There is currently no conclusive research that explains exactly how the axolotl’s regeneration process takes place. After the limb has been amputated, a layer of skin cells forms from the cells at the spot of the incision. A kind of scar tissue forms underneath and important new types of tissue begin to grow, such as blood vessels, muscles, sinews, bones and even nerves. Scientists had long thought that the cells at the amputation point reconverted through a molecular signal into pluripotent stem cells — a type of stem cell which has the potential to become almost any cell in the body — which subsequently developed into different cell types.
This theory was refuted in 2009 when a research team from the Max Planck Institute of Molecular Cell Biology and Genetics in Dresden published their work in the Nature medical journal. The scientists were able to observe individual cell types with the help of fluorescent proteins. No stem cell developed from a former muscle cell; new muscle cells came from progenitor cells. Likewise cartilage rebuilt itself from cartilage cells. Skin cells were more flexible: cartilage, sinews and skin can all grow from skin cells.
Disappears with Age
According to the author of the study, Elly Tanaka, this proved that the cells of the “regenerating wonder,” the axolotl, do not behave so differently to those of mammals. Even man, during his embryonic development possessed the potential to regenerate. The fingertips of small children can grow back, an ability which disappears with age.
“We share a common evolutionary history with amphibians,” explains Kerstin Reimers-Fadhlaoui. “Regeneration is in our own fundamental genetic makeup.” Perhaps the axolotl will help us to discover how to switch the process on once again.
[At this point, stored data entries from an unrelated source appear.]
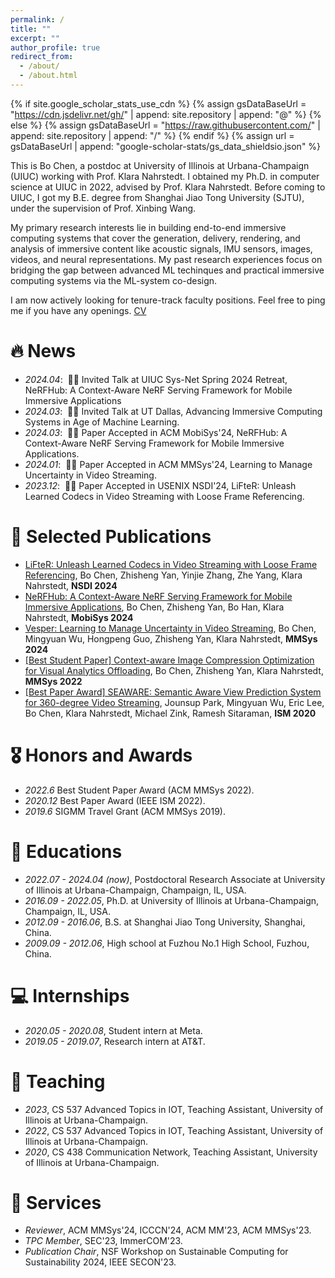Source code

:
 ```yaml
---
permalink: /
title: ""
excerpt: ""
author_profile: true
redirect_from: 
  - /about/
  - /about.html
---
```


{% if site.google_scholar_stats_use_cdn %}
{% assign gsDataBaseUrl = "https://cdn.jsdelivr.net/gh/" | append: site.repository | append: "@" %}
{% else %}
{% assign gsDataBaseUrl = "https://raw.githubusercontent.com/" | append: site.repository | append: "/" %}
{% endif %}
{% assign url = gsDataBaseUrl | append: "google-scholar-stats/gs_data_shieldsio.json" %}

<span class='anchor' id='about-me'></span>

This is Bo Chen, a postdoc at University of Illinois at Urbana-Champaign (UIUC) working with Prof. Klara Nahrstedt. I obtained my Ph.D. in computer science at UIUC in 2022, advised by Prof. Klara Nahrstedt. Before coming to UIUC, I got my B.E. degree from Shanghai Jiao Tong University (SJTU), under the supervision of Prof. Xinbing Wang.

My primary research interests lie in building end-to-end immersive computing systems that cover the generation, delivery, rendering, and analysis of immersive content like acoustic signals, IMU sensors, images, videos, and neural representations. My past research experiences focus on bridging the gap between advanced ML techinques and practical immersive computing systems via the ML-system co-design.

I am now actively looking for tenure-track faculty positions. Feel free to ping me if you have any openings. [CV](docs/CV.pdf)


# 🔥 News
- *2024.04*: &nbsp;🎉🎉 Invited Talk at UIUC Sys-Net Spring 2024 Retreat, NeRFHub: A Context-Aware NeRF Serving Framework for Mobile Immersive Applications
- *2024.03*: &nbsp;🎉🎉 Invited Talk at UT Dallas, Advancing Immersive Computing Systems in Age of Machine Learning.
- *2024.03*: &nbsp;🎉🎉 Paper Accepted in ACM MobiSys'24, NeRFHub: A Context-Aware NeRF Serving Framework for Mobile Immersive Applications.
- *2024.01*: &nbsp;🎉🎉 Paper Accepted in ACM MMSys'24, Learning to Manage Uncertainty in Video Streaming.
- *2023.12*: &nbsp;🎉🎉 Paper Accepted in USENIX NSDI'24, LiFteR: Unleash Learned Codecs in Video Streaming with Loose Frame Referencing.

# 📝 Selected Publications 

<!-- <div class='paper-box'><div class='paper-box-image'><div><div class="badge">CVPR 2016</div><img src='images/500x300.png' alt="sym" width="100%"></div></div>
<div class='paper-box-text' markdown="1">

[Deep Residual Learning for Image Recognition](https://openaccess.thecvf.com/content_cvpr_2016/papers/He_Deep_Residual_Learning_CVPR_2016_paper.pdf)

**Kaiming He**, Xiangyu Zhang, Shaoqing Ren, Jian Sun

[**Project**](https://scholar.google.com/citations?view_op=view_citation&hl=zh-CN&user=DhtAFkwAAAAJ&citation_for_view=DhtAFkwAAAAJ:ALROH1vI_8AC) <strong><span class='show_paper_citations' data='DhtAFkwAAAAJ:ALROH1vI_8AC'></span></strong>
- Lorem ipsum dolor sit amet, consectetur adipiscing elit. Vivamus ornare aliquet ipsum, ac tempus justo dapibus sit amet. 
</div>
</div> -->

- [LiFteR: Unleash Learned Codecs in Video Streaming with Loose Frame Referencing](https://www.usenix.org/system/files/nsdi24-chen-bo.pdf), Bo Chen, Zhisheng Yan, Yinjie Zhang, Zhe Yang, Klara Nahrstedt, **NSDI 2024**
- [NeRFHub: A Context-Aware NeRF Serving Framework for Mobile Immersive Applications](https://www.sigmobile.org/mobisys/2024/accepted-papers.html), Bo Chen, Zhisheng Yan, Bo Han, Klara Nahrstedt, **MobiSys 2024**
- [Vesper: Learning to Manage Uncertainty in Video Streaming](https://dl.acm.org/doi/10.1145/3625468.3647621), Bo Chen, Mingyuan Wu, Hongpeng Guo, Zhisheng Yan, Klara Nahrstedt, **MMSys 2024**
- [[Best Student Paper] Context-aware Image Compression Optimization for Visual Analytics Offloading](https://dl.acm.org/doi/10.1145/3625468.3647621), Bo Chen, Zhisheng Yan, Klara Nahrstedt, **MMSys 2022**
- [[Best Paper Award] SEAWARE: Semantic Aware View Prediction System for 360-degree Video Streaming](https://dl.acm.org/doi/10.1145/3625468.3647621), Jounsup Park, Mingyuan Wu, Eric Lee, Bo Chen, Klara Nahrstedt, Michael Zink, Ramesh Sitaraman, **ISM 2020**


# 🎖 Honors and Awards
- *2022.6* Best Student Paper Award (ACM MMSys 2022).
- *2020.12* Best Paper Award (IEEE ISM 2022).
- *2019.6* SIGMM Travel Grant (ACM MMSys 2019).
 

# 📖 Educations
- *2022.07 - 2024.04 (now)*, Postdoctoral Research Associate at University of Illinois at Urbana-Champaign, Champaign, IL, USA.
- *2016.09 - 2022.05*, Ph.D. at University of Illinois at Urbana-Champaign, Champaign, IL, USA.
- *2012.09 - 2016.06*, B.S. at Shanghai Jiao Tong University, Shanghai, China.
- *2009.09 - 2012.06*, High school at Fuzhou No.1 High School, Fuzhou, China.


# 💻 Internships
- *2020.05 - 2020.08*, Student intern at Meta.
- *2019.05 - 2019.07*, Research intern at AT&T.


# 📖 Teaching
- *2023*, CS 537 Advanced Topics in IOT, Teaching Assistant, University of Illinois at Urbana-Champaign.
- *2022*, CS 537 Advanced Topics in IOT, Teaching Assistant, University of Illinois at Urbana-Champaign.
- *2020*, CS 438 Communication Network, Teaching Assistant, University of Illinois at Urbana-Champaign.


# 💬 Services
- *Reviewer*, ACM MMSys'24, ICCCN'24, ACM MM'23, ACM MMSys'23. 
- *TPC Member*, SEC'23, ImmerCOM'23.
- *Publication Chair*, NSF Workshop on Sustainable Computing for Sustainability 2024, IEEE SECON'23.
Reimers-Fadhlaoui and her colleagues have analyzed the transcriptome of the wound-healing cells, focusing on the active genes in the regeneration process. Some of this genetic information contains the building blocks of an enzyme that could be the trigger of cell renewal: amblox. Amblox is thought to support the formation of a transmitter, which causes the cells to change into progenitor cells.
The researcher explains that initial experiments have shown that human cells also respond to these transmitters. A layer of human skin cells programmed with the genetic sequence healed significantly faster after injury that the untreated control cells. The Hanover scientists now want to create amblox artificially. “Our long term goal is to produce a substance that supports the wound healing process,” says Menger. “One could, for example, use it as a cream on burn wounds.” This is all a long way off.
Stress Free
The recently established Axolotl Center in Hanover is dedicated to species protection as well as to medical research. Amphibian expert Christina Allmeling is in charge of caring for the animals and part of an international breeding program to preserve the endangered Ambystoma mexicanum. One of her principles is that no animal should die for the sake of research and that every axolotl has the right to a stress-free retirement after their life’s work is done.
That includes Tiger Girl, at 16 the oldest known axolotl in German research. Her regenerative power has lessened rapidly with age. Her severed foreleg took almost a year to recover after she was bitten by a fellow axolotl. The ravages of time are apparent in her dull eyes and her lined skin. Even axolotls, it would seem, must succumb to time.